The law also includes resources to support federal research on toxic exposure.

Walker urges veterans to file a PACT-related disability compensation claim or seek VA health care as soon as possible so they can get the help they need to heal from their toxic exposure.

That’s what Williams said she was hoping for.

“Finally, something is being done without us having to go through hoops and jumps,” she said. “I’ve been postponing my healthcare for probably a year now, at least, because I was deterred.”

Medical referrals to necessary treatments for her lung conditions were not happening, she said. It was demoralizing.

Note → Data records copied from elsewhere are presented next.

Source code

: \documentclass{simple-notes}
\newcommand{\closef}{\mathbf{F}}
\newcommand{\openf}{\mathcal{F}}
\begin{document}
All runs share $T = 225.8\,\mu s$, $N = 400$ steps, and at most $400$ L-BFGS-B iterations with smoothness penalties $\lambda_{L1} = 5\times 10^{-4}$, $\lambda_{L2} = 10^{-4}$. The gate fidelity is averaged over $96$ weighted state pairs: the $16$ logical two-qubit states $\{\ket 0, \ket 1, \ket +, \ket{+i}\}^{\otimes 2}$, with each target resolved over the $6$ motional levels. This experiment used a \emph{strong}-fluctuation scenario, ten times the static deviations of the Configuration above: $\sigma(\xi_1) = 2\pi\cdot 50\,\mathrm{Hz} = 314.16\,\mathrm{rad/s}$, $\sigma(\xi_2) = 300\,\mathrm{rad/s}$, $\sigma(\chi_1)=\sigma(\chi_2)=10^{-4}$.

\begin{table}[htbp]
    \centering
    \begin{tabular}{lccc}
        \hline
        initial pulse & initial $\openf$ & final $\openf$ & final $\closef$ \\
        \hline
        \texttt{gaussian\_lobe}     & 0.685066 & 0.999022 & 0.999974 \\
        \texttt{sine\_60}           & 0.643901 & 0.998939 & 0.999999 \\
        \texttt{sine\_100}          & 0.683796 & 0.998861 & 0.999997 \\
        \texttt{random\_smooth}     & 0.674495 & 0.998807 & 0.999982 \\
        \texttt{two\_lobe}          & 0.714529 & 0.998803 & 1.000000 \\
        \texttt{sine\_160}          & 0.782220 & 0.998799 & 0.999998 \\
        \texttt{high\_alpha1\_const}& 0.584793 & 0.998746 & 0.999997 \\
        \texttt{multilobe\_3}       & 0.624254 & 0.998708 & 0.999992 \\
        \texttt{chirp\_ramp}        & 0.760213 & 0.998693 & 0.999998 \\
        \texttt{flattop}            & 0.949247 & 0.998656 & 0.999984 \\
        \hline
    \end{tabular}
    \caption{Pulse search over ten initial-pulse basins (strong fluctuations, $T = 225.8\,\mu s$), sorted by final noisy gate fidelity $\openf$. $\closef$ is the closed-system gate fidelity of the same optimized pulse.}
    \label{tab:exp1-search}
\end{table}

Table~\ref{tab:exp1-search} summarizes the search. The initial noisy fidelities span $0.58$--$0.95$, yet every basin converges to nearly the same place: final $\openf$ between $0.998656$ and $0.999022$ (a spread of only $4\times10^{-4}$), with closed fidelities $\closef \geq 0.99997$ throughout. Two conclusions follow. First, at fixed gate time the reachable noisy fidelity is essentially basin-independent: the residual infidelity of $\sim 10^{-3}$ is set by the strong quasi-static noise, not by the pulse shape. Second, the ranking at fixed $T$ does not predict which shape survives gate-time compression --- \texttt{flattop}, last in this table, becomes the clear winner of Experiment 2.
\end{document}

“And I think that’s how they have a lot of us because they know we don’t want to go through all of this just to make it a doctor’s appointment. It’s not worth it. mentally. We’re depressed, we’re going through our own mental issues, PTSD and so on, and having to call the VA for an appointment can sometimes take leaps and bounds,” Williams said.

VA officials are expected to begin screening veterans’ PACT ACT claims beginning in November, and all approved benefits will be backdated to August of this year.

To file a visit complaint VA.gov/health-care/apply/application/introductionor call the toll-free hotline at 877-222-8387.